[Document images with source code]

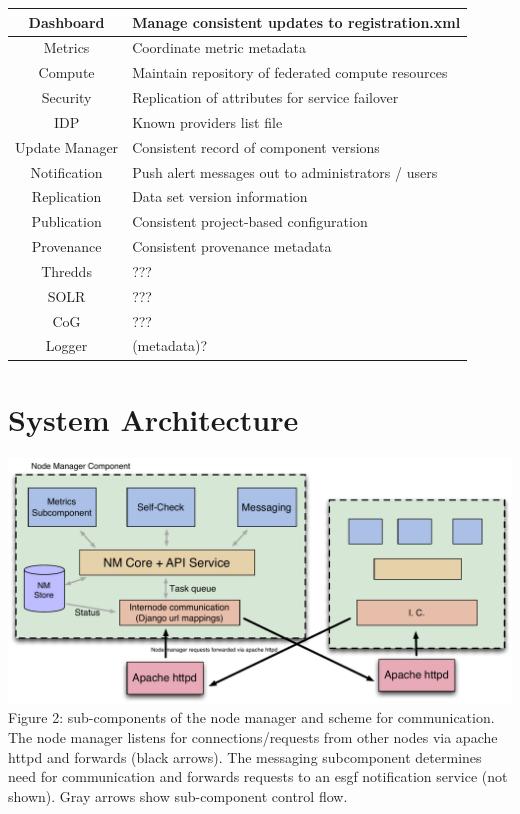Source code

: \documentclass[oneside,12pt]{memoir}
\begin{document}
\begin{tabular}{|c|l|}
\hline
Dashboard &  Manage consistent updates to registration.xml \\
\hline
Metrics & Coordinate metric metadata \\
\hline
Compute & Maintain repository of federated compute resources \\
\hline
Security & Replication of attributes for service failover \\
\hline
 IDP & Known providers list file \\
\hline
Update Manager & Consistent record of component versions \\
\hline
Notification & Push alert messages out to administrators / users \\
\hline
Replication & Data set version information \\
\hline
Publication & Consistent project-based configuration \\
\hline
Provenance & Consistent provenance metadata \\
\hline
Thredds & ??? \\
\hline
SOLR & ??? \\
\hline
CoG & ??? \\
\hline
Logger & (metadata)? \\
\hline
\end{tabular}



\section{System Architecture}



\begin{center}
\includegraphics[width=\textwidth]{presentation/NM-design-v2.pdf}
Figure 2:  sub-components of the node manager and scheme for communication.  The node manager listens for connections/requests from other nodes via apache httpd and forwards (black arrows).  The messaging subcomponent determines need for communication and forwards requests to an esgf notification service (not shown).  Gray arrows show sub-component control flow.
\end{center}
\newpage
\end{document}

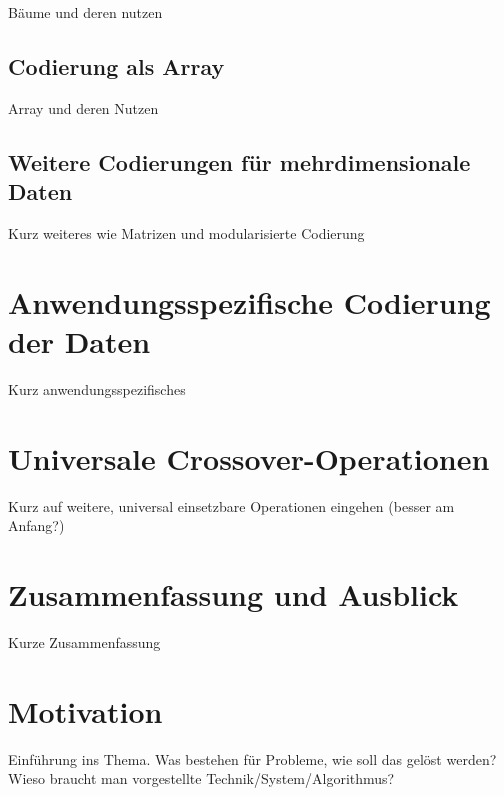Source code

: \documentclass{llncs}
\begin{document}
Bäume und deren nutzen

\subsection{Codierung als Array}
\label{sec:ArrayCod}

Array und deren Nutzen

\subsection{Weitere Codierungen für mehrdimensionale Daten}
\label{sec:WeitereMehrdimensionale}

Kurz weiteres wie Matrizen und modularisierte Codierung

\section{Anwendungsspezifische Codierung der Daten}
\label{sec:AnwendungsspezifischeCod}

Kurz anwendungsspezifisches

\section{Universale Crossover-Operationen}
\label{sec:UniversaleOp}

Kurz auf weitere, universal einsetzbare Operationen eingehen (besser am Anfang?)

\section{Zusammenfassung und Ausblick}
\label{sec:Zusammenfassung}

Kurze Zusammenfassung

 






\newpage

\section{Motivation}
\label{sec:Motivation}
Einführung ins Thema. Was bestehen für Probleme, wie soll das gelöst werden? \\

Wieso braucht man vorgestellte Technik/System/Algorithmus?
\end{document}
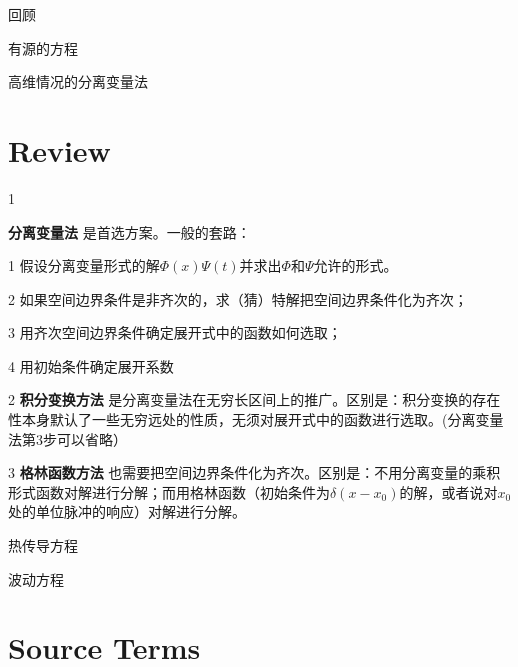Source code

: \documentclass[CJK]{beamer}
\date{}
\begin{document}

\begin{frame}
\bch
\bitem
\item{回顾}
\item{有源的方程}    
\item{高维情况的分离变量法}
\eitem
\ech
\end{frame}


\section{Review}

\begin{frame}
\bch
\bitem
\item[1]{{\blue \bf 分离变量法} 是首选方案。一般的套路：
  \bitem
      \item[1]{ 假设分离变量形式的解$\Phi(x)\Psi(t)$并求出$\Phi$和$\Psi$允许的形式。}
      \item[2]{如果空间边界条件是非齐次的，求（猜）特解把空间边界条件化为齐次； }
      \item[3]{用齐次空间边界条件确定展开式中的函数如何选取；}
      \item[4]{用初始条件确定展开系数}
        \eitem}
\item[2]{{\blue \bf 积分变换方法} 是分离变量法在无穷长区间上的推广。区别是：积分变换的存在性本身默认了一些无穷远处的性质，无须对展开式中的函数进行选取。(分离变量法第3步可以省略）}
\item[3]{{\blue \bf 格林函数方法} 也需要把空间边界条件化为齐次。区别是：不用分离变量的乘积形式函数对解进行分解；而用格林函数（初始条件为$\delta(x-x_0)$的解，或者说对$x_0$处的单位脉冲的响应）对解进行分解。}
\eitem
\ech
\end{frame}


\begin{frame}
\bch
热传导方程

波动方程

\ech
\end{frame}

\section{Source Terms}
\end{document}
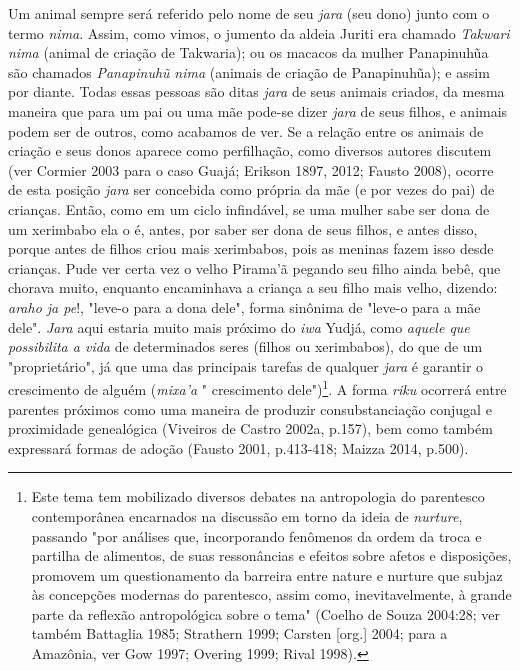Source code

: Um animal sempre será referido pelo nome de seu \emph{jara} (seu dono)
junto com o termo \emph{nima}. Assim, como vimos, o jumento da aldeia
Juriti era chamado \emph{Takwari} \emph{nima} (animal de criação de
Takwaria); ou os macacos da mulher Panapinuhũa são chamados
\emph{Panapinuhũ} \emph{nima} (animais de criação de Panapinuhũa); e
assim por diante. Todas essas pessoas são ditas \emph{jara} de seus
animais criados, da mesma maneira que para um pai ou uma mãe pode-se
dizer \emph{jara} de seus filhos, e animais podem ser de outros, como
acabamos de ver. Se a relação entre os animais de criação e seus donos
aparece como perfilhação, como diversos autores discutem (ver Cormier
2003 para o caso Guajá; Erikson 1897, 2012; Fausto 2008), ocorre de esta
posição \emph{jara} ser concebida como própria da mãe (e por vezes do
pai) de crianças. Então, como em um ciclo infindável, se uma mulher sabe
ser dona de um xerimbabo ela o é, antes, por saber ser dona de seus
filhos, e antes disso, porque antes de filhos criou mais xerimbabos,
pois as meninas fazem isso desde crianças. Pude ver certa vez o velho
Pirama'ã pegando seu filho ainda bebê, que chorava muito, enquanto
encaminhava a criança a seu filho mais velho, dizendo: \emph{araho ja
pe}!, "leve-o para a dona dele", forma sinônima de "leve-o para a mãe
dele". \emph{Jara} aqui estaria muito mais próximo do \emph{iwa} Yudjá,
como \emph{aquele que possibilita a vida} de determinados seres (filhos
ou xerimbabos), do que de um "proprietário", já que uma das principais
tarefas de qualquer \emph{jara} é garantir o crescimento de alguém
(\emph{mixa'a} " crescimento dele")\footnote{Este tema tem mobilizado
  diversos debates na antropologia do parentesco contemporânea
  encarnados na discussão em torno da ideia de \emph{nurture}, passando
  "por análises que, incorporando fenômenos da ordem da troca e partilha
  de alimentos, de suas ressonâncias e efeitos sobre afetos e
  disposições, promovem um questionamento da barreira entre nature e
  nurture que subjaz às concepções modernas do parentesco, assim como,
  inevitavelmente, à grande parte da reflexão antropológica sobre o
  tema" (Coelho de Souza 2004:28; ver também Battaglia 1985; Strathern
  1999; Carsten {[}org.{]} 2004; para a Amazônia, ver Gow 1997; Overing
  1999; Rival 1998).}. A forma \emph{riku} ocorrerá entre parentes
próximos como uma maneira de produzir consubstanciação conjugal e
proximidade genealógica (Viveiros de Castro 2002a, p.157), bem como
também expressará formas de adoção (Fausto 2001, p.413-418; Maizza 2014,
p.500).

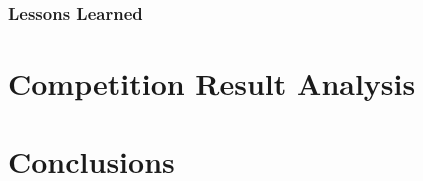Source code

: \documentclass[ece]{uw-wkrpt}
\let\oldsection\section
\renewcommand\section{\clearpage\oldsection}
\begin{document}
\subsubsection{Lessons Learned}

% 
\section{Competition Result Analysis}

% 
\section{Conclusions}

\begingroup
\raggedright
\sloppy

\endgroup

\appendix
\end{document}
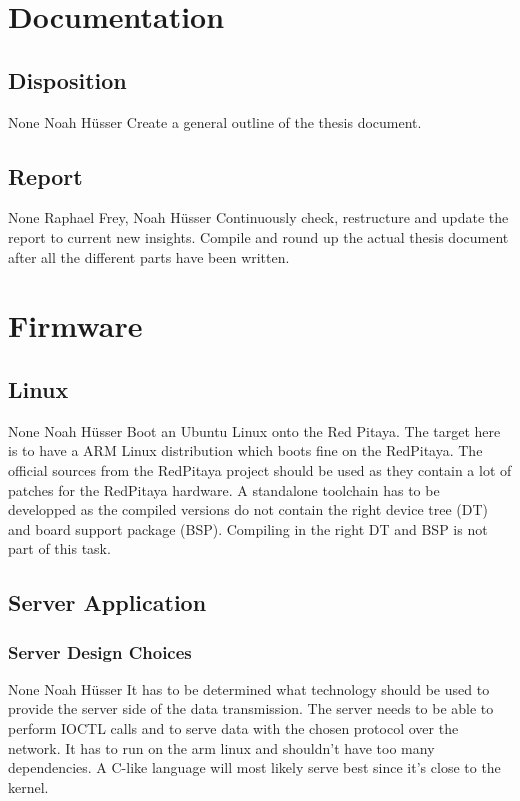 \documentclass[a4paper,oneside]{alpenspecs/alpenspecs}
\begin{document}
\section{Documentation}
\label{sec:docs}

\subsection{Disposition}
\wpac
    {}
    {}
    {}
    {None}
    {}
    {Noah H\"usser}
    {%
    Create a general outline of the thesis document.%
    }

\subsection{Report}
\wpac
    {}
    {}
    {}
    {None}
    {}
    {Raphael Frey, Noah H\"usser}
    {%
    Continuously check, restructure and update the report to current new insights.
    Compile and round up the actual thesis document after all the different parts have been written.%
    }


\section{Firmware}
\label{sec:firmware}

\subsection{Linux}
\label{subsec:fw:linux}

\wpac
    {}
    {}
    {}
    {None}
    {}
    {Noah H\"usser}
    {%
    Boot an Ubuntu Linux onto the Red Pitaya.%
    The target here is to have a ARM Linux distribution which boots fine on the RedPitaya.
    The official sources from the RedPitaya project should be used as they contain a lot of patches for the RedPitaya hardware.
    A standalone toolchain has to be developped as the compiled versions do not contain the right device tree (DT) and board support package (BSP).
    Compiling in the right DT and BSP is not part of this task.
    }

\subsection{Server Application}
\label{subsec:fw:server}

\subsubsection{Server Design Choices}
\label{subsubsec:fw:server:design-decisions}
\wpac
    {}
    {}
    {}
    {None}
    {}
    {Noah H\"usser}
    {%
        It has to be determined what technology should be used to provide the server side of the data transmission.
        The server needs to be able to perform IOCTL calls and to serve data with the chosen protocol over the network. It has to run on the arm linux and shouldn't have too many dependencies.
        A C-like language will most likely serve best since it's close to the kernel.
    }
\end{document}
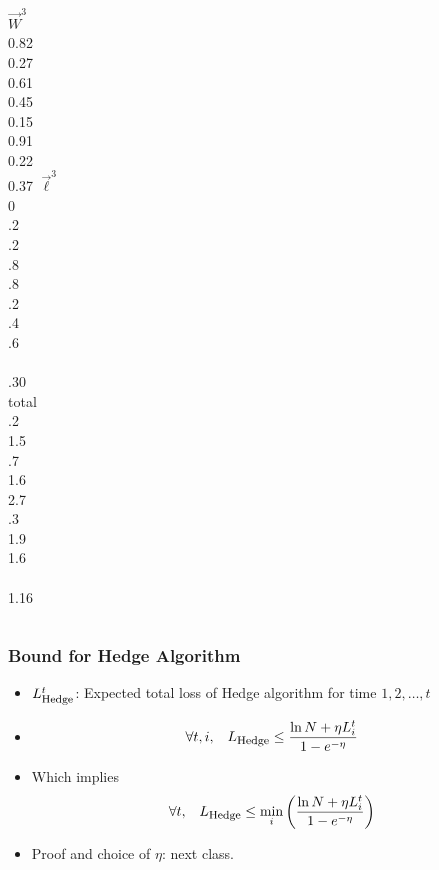 \documentclass[handout]{beamer}
\newcommand{\W}{\vec{W}}
\newcommand{\loss}{\vec{\ell}}
\newcommand{\HedgeLoss}{L_{\mbox{\footnotesize Hedge}}}
\begin{document}
\begin{frame}
\begin{columns}
\column[t]{1cm}
  $\W^3$ \\0.82\\ 0.27\\0.61\\0.45\\0.15\\ 0.91\\0.22 \\ 0.37 
\column[t]{1cm}
$\loss^3$ \\ 0 \\ .2 \\ .2  \\ .8 \\ .8 \\  .2 \\  .4  \\ .6 \\ ~ \\
\color<11>{red} .30 \\

\column[t]{2cm}
 total\\ .2 \\ 1.5 \\ .7  \\ 1.6 \\ 2.7 \\ .3 \\ 1.9  \\ 1.6 \\ ~ \\
 1.16 \\

\end{columns} 
\end{frame} 

\begin{frame}
\frametitle{Bound for Hedge Algorithm}
\begin{itemize}
\item
$\HedgeLoss^t$: Expected total loss of Hedge algorithm for time $1,2,\ldots,t$ 
\item
\[
\forall t,i, \;\;\;
\HedgeLoss \leq \frac{\ln N + \eta L_i^t}{1-e^{-\eta}}
\]
\item Which implies
\[
\forall t, \;\;\;
\HedgeLoss \leq \min_i \left( \frac{\ln N + \eta L_i^t}{1-e^{-\eta}} \right)
\]
\item
Proof and choice of $\eta$: next class.
\end{itemize}
\end{frame}
\end{document}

- The task: Print once more, exactly, the lines that start at the top of the records above and end at the line with "Update Manager &", skipping all pictures.

- Reply:
Source code

: \documentclass[oneside,12pt]{memoir}
\begin{document}
\begin{tabular}{|c|l|}
\hline
Dashboard &  Manage consistent updates to registration.xml \\
\hline
Metrics & Coordinate metric metadata \\
\hline
Compute & Maintain repository of federated compute resources \\
\hline
Security & Replication of attributes for service failover \\
\hline
 IDP & Known providers list file \\
\hline
Update Manager & Consistent record of component versions \\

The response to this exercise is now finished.